The towed load for the D3 was quite high as indicated by the necessity to remain in 2nd gear on soft dry-cold snow in the area from Ross Island to the McMurdo Ice Shelf. We estimate that each Cantago sledge with cargo had a dead weight of about 5 ton giving a total dead weight of 15 ton. There was no method available to measure draw bar pull directly, however, this was estimated from published D3 performance curves to be about 8000 lbs (35 kN) on soft snow in 2nd gear, reducing to about 3000 lbs (15 kN) in 3rd gear on thin snow-smooth sea ice. This would seem to be a sensible maximum load for long distance travel when a variety of surface conditions are encountered. The D3 performed very satisfactorily with only a few minor problems. The ether cold start facility was required at temperatures below −5°C and the batteries require heating below −15° to −12°C. A Herman Nelson heater should be considered a necessary accessory for the D3 when in the field, especially in the October-November period. A field rescue kit consisting of 2 heavy duty snatch blocks, chain and materials to make a deadman anchor should also accompany any bulldozer while in the field. This was not required by us this season but recent experience has highlighted the advantage of such equipment.

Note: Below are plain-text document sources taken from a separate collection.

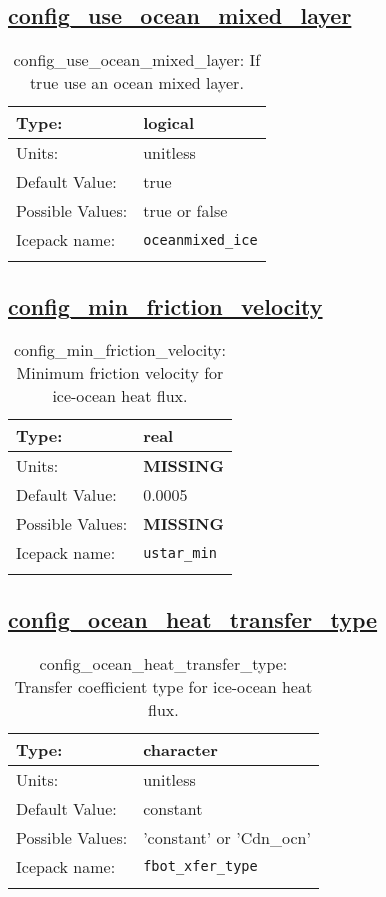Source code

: \subsection[config\_use\_ocean\_mixed\_layer]{\hyperref[sec:nm_tab_ocean]{config\_use\_ocean\_mixed\_layer}}
\label{subsec:nm_sec_config_use_ocean_mixed_layer}
\begin{center}
\begin{longtable}{| p{2.0in} || p{4.0in} |}
    \hline
    Type: & logical \\
    \hline
    Units: & \si{unitless} \\
    \hline
    Default Value: & true \\
    \hline
    Possible Values: & true or false \\
    \hline
    Icepack name: & \verb+oceanmixed_ice+ \\
    \hline
    \caption{config\_use\_ocean\_mixed\_layer: If true use an ocean mixed layer.}
\end{longtable}
\end{center}
\subsection[config\_min\_friction\_velocity]{\hyperref[sec:nm_tab_ocean]{config\_min\_friction\_velocity}}
\label{subsec:nm_sec_config_min_friction_velocity}
\begin{center}
\begin{longtable}{| p{2.0in} || p{4.0in} |}
    \hline
    Type: & real \\
    \hline
    Units: & {\bf \color{red} MISSING} \\
    \hline
    Default Value: & 0.0005 \\
    \hline
    Possible Values: & {\bf \color{red} MISSING} \\
    \hline
    Icepack name: & \verb+ustar_min+ \\
    \hline
    \caption{config\_min\_friction\_velocity: Minimum friction velocity for ice-ocean heat flux.}
\end{longtable}
\end{center}
\subsection[config\_ocean\_heat\_transfer\_type]{\hyperref[sec:nm_tab_ocean]{config\_ocean\_heat\_transfer\_type}}
\label{subsec:nm_sec_config_ocean_heat_transfer_type}
\begin{center}
\begin{longtable}{| p{2.0in} || p{4.0in} |}
    \hline
    Type: & character \\
    \hline
    Units: & \si{unitless} \\
    \hline
    Default Value: & constant \\
    \hline
    Possible Values: & 'constant' or 'Cdn\_ocn' \\
    \hline
    Icepack name: & \verb+fbot_xfer_type+ \\
    \hline
    \caption{config\_ocean\_heat\_transfer\_type: Transfer coefficient type for ice-ocean heat flux.}
\end{longtable}
\end{center}
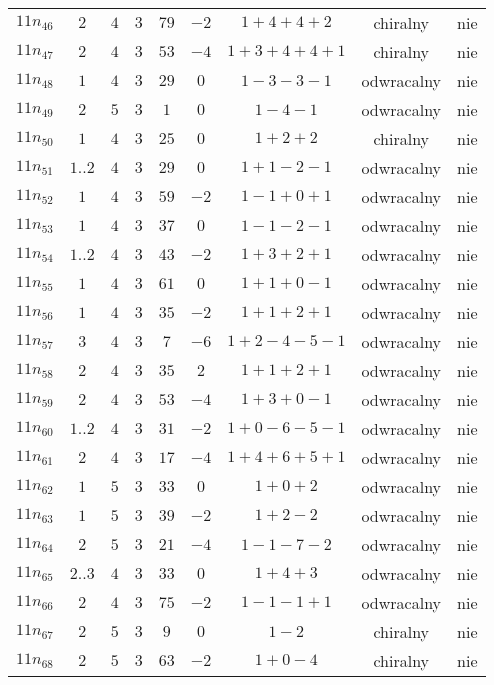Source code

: \begin{longtable}{ccccccccc}
$11n_{46}$ & $2$ & $4$ & $3$ & $79$ & $-2$ & $1+4+4+2$ & chiralny & nie \\
$11n_{47}$ & $2$ & $4$ & $3$ & $53$ & $-4$ & $1+3+4+4+1$ & chiralny & nie \\
$11n_{48}$ & $1$ & $4$ & $3$ & $29$ & $0$ & $1-3-3-1$ & odwracalny & nie \\
$11n_{49}$ & $2$ & $5$ & $3$ & $1$ & $0$ & $1-4-1$ & odwracalny & nie \\
$11n_{50}$ & $1$ & $4$ & $3$ & $25$ & $0$ & $1+2+2$ & chiralny & nie \\
$11n_{51}$ & $1..2$ & $4$ & $3$ & $29$ & $0$ & $1+1-2-1$ & odwracalny & nie \\
$11n_{52}$ & $1$ & $4$ & $3$ & $59$ & $-2$ & $1-1+0+1$ & odwracalny & nie \\
$11n_{53}$ & $1$ & $4$ & $3$ & $37$ & $0$ & $1-1-2-1$ & odwracalny & nie \\
$11n_{54}$ & $1..2$ & $4$ & $3$ & $43$ & $-2$ & $1+3+2+1$ & odwracalny & nie \\
$11n_{55}$ & $1$ & $4$ & $3$ & $61$ & $0$ & $1+1+0-1$ & odwracalny & nie \\
$11n_{56}$ & $1$ & $4$ & $3$ & $35$ & $-2$ & $1+1+2+1$ & odwracalny & nie \\
$11n_{57}$ & $3$ & $4$ & $3$ & $7$ & $-6$ & $1+2-4-5-1$ & odwracalny & nie \\
$11n_{58}$ & $2$ & $4$ & $3$ & $35$ & $2$ & $1+1+2+1$ & odwracalny & nie \\
$11n_{59}$ & $2$ & $4$ & $3$ & $53$ & $-4$ & $1+3+0-1$ & odwracalny & nie \\
$11n_{60}$ & $1..2$ & $4$ & $3$ & $31$ & $-2$ & $1+0-6-5-1$ & odwracalny & nie \\
$11n_{61}$ & $2$ & $4$ & $3$ & $17$ & $-4$ & $1+4+6+5+1$ & odwracalny & nie \\
$11n_{62}$ & $1$ & $5$ & $3$ & $33$ & $0$ & $1+0+2$ & odwracalny & nie \\
$11n_{63}$ & $1$ & $5$ & $3$ & $39$ & $-2$ & $1+2-2$ & odwracalny & nie \\
$11n_{64}$ & $2$ & $5$ & $3$ & $21$ & $-4$ & $1-1-7-2$ & odwracalny & nie \\
$11n_{65}$ & $2..3$ & $4$ & $3$ & $33$ & $0$ & $1+4+3$ & odwracalny & nie \\
$11n_{66}$ & $2$ & $4$ & $3$ & $75$ & $-2$ & $1-1-1+1$ & odwracalny & nie \\
$11n_{67}$ & $2$ & $5$ & $3$ & $9$ & $0$ & $1-2$ & chiralny & nie \\
$11n_{68}$ & $2$ & $5$ & $3$ & $63$ & $-2$ & $1+0-4$ & chiralny & nie \\

\end{longtable}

We had minor problems with clogging of the primary fuel filter which is in a different priming pump configuration than shown in the operator's manual. Perhaps a manually operated priming pump should be used in Antarctic conditions. There was also a leaky engine seal which required regular additions of oil. The loss of oil however decreased as the atmospheric temperature increased and as the engine accumulated more operating hours. The winch-wind wire became damaged while extracting the D5 on 1 November. This problem reoccurred in New Harbour and required cutting the winch wire and enlarging pan of the gap between winch drum and cheek to remove the crushed
A running log for the D3 is shown in table 1 with an analysis of fuel consumption for varying conditions.
Several of the older ski shells on these sledges require replacement as the keels have been worn through. The draw bars and rear ski connecting bar should also be raised to give better ground clearance, as on the newer sledges and USARP sledges.
The wannigan proved to be very useful for our laboratory, kitchen and eating area and is well fitted out. The following improvements are suggested to increase the NZ-1 versatility.
This toboggan was used generally for short distances (bathymetry and route finding) and travelled for much of the time on the third Cantago sledge to keep the distance travelled to a minimum. The machine performed satisfactorily with adjustments required to the chain drive gear box and twin carburettor, which are more difficult to tune than the standard engine.
Four hours helo time was used for a sea ice reconnaissance to Tripp Bay. The route expected to be taken by the D3 was flown to make a map of ice conditions. Two ice crack monitoring stations at Depot Island and C. Roberts were also established during this flight. The helo reconnaissance proved to be extremely valuable and the route map used extensively. We recommend that similar flights should be made for future tractor trains.
The improvements made in field rations are commendable. The availability of packets of frozen vegetables, roasts, chops and bacon was most appreciated. Comments on quantities, etc. were made on the form filled out for the field Store Person before leaving Scott Base.
We do feel the organisation of the food boxes could be standardised further. The food boxes should include staples, such as flour (not just self-rising), toilet rolls and paper towels. The only items to be obtained separately should be perishables, such as cheese, salami, frozen meat and vegetables.
A new "Fin" 4" diameter hand operated ice auger was used extensively by K042 this season. It is a fast efficient way of drilling holes to test ice thickness and therefore especially useful for the D3 operation. The drill was also used for bathymetry surveys to make a hole for the echo sounder transducer. The drill should be available for future tractor trains; however, some care and skill is required for efficient operation. Good quality files, sharpening stone and adequate instruction is necessary to keep the drill razor sharp and operating properly.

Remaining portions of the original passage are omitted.